Booking.com hat vergangenes Jahr das „Travel Proud“-Badge eingeführt. Mittlerweile sind 10.000 Unterkünfte zertifiziert. Das soll LGBTQ+-Reisenden signalisieren, dass sie sich bedenkenlos wohlfühlen können.
Der Koffer in Regenbogenfarben soll ein eindeutiges Signal an die LGBTQ+-Community senden: Hier muss sich keiner verstellen. Eine Studie, die Booking.com vergangenes Jahr im Auftrag gegeben hatte, ergab, dass 45 Prozent der LGBTQ+-Reisenden in einer Unterkunft bereits eine unangenehme oder unfreundliche Erfahrung gemacht haben. 39 Prozent der deutschen LGBTQ+-Gemeinde berichteten, sie seien im Urlaub bereits in irgendeiner Form diskriminiert worden.
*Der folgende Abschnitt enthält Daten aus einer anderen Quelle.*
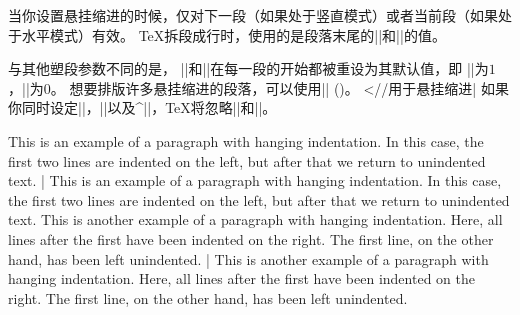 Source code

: 当你设置悬挂缩进的时候，仅对下一段（如果处于竖直模式）或者当前段（如果处于水平模式）有效。
\TeX{}拆段成行时，使用的是段落末尾的|\hangafter|和|\hangindent|的值。
%


与其他塑段参数不同的是，
|\hangafter|和|\hangindent|在每一段的开始都被重设为其默认值，即
|\hangafter|为$1$，|\hangindent|为$0$。
想要排版许多悬挂缩进的段落，可以使用|\everypar| (\xref{\everypar})。
^^|\everypar//用于悬挂缩进|
如果你同时设定|\hangafter|，|\hangindent|以及^|\parshape|，\TeX{}将忽略|\hangafter|和|\hangindent|。

\example
\hangindent=6pc 
This is an example of a paragraph with hanging indentation.
In this case, the first two lines are indented on the left,
but after that we return to unindented text.
|
\produces
\hangindent=6pc 
This is an example of a paragraph with hanging indentation.
In this case, the first two lines are indented on the left,
but after that we return to unindented text.
\nextexample
\hangindent=-6pc 
This is another example of a paragraph with hanging
indentation.  Here, all lines after the first have been
indented on the right. The first line, on the other
hand, has been left unindented.
|
\produces
\hangindent=-6pc 
This is another example of a paragraph with hanging
indentation.  Here, all lines after the first have been
indented on the right. The first line, on the other
hand, has been left unindented.
\endexample
\enddesc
Booking.com wird für den Umgang mit LGBTQ+-Reisenden sensibilisieren
Das “Proud Hospitality Program”, das die Reiseplattform daraufhin ins Leben gerufen hat, soll das Personal in der Reisebranche für den Umgang mit der LGBTQ+-Community sensibilisieren. Das „Tavel Proud“-Abzeichen, das die Unterkünfte nach einer Schulung erhalten, ist laut Booking.com „eine Verpflichtung, jedem Gast herzliche Gastfreundschaft zu bieten“. Marketing-Chef Arjan Dijk berichtet im Stern-Interview von den Problemen, mit denen LGBTQ+-Urlauber auf Reisen zu kämpfen haben und erklärt haben, was hinter dem Regenbogen-Abzeichen steckt.
Welche unangenehmen oder diskriminierenden Erfahrungen müssen Sie selbst auf Reisen machen?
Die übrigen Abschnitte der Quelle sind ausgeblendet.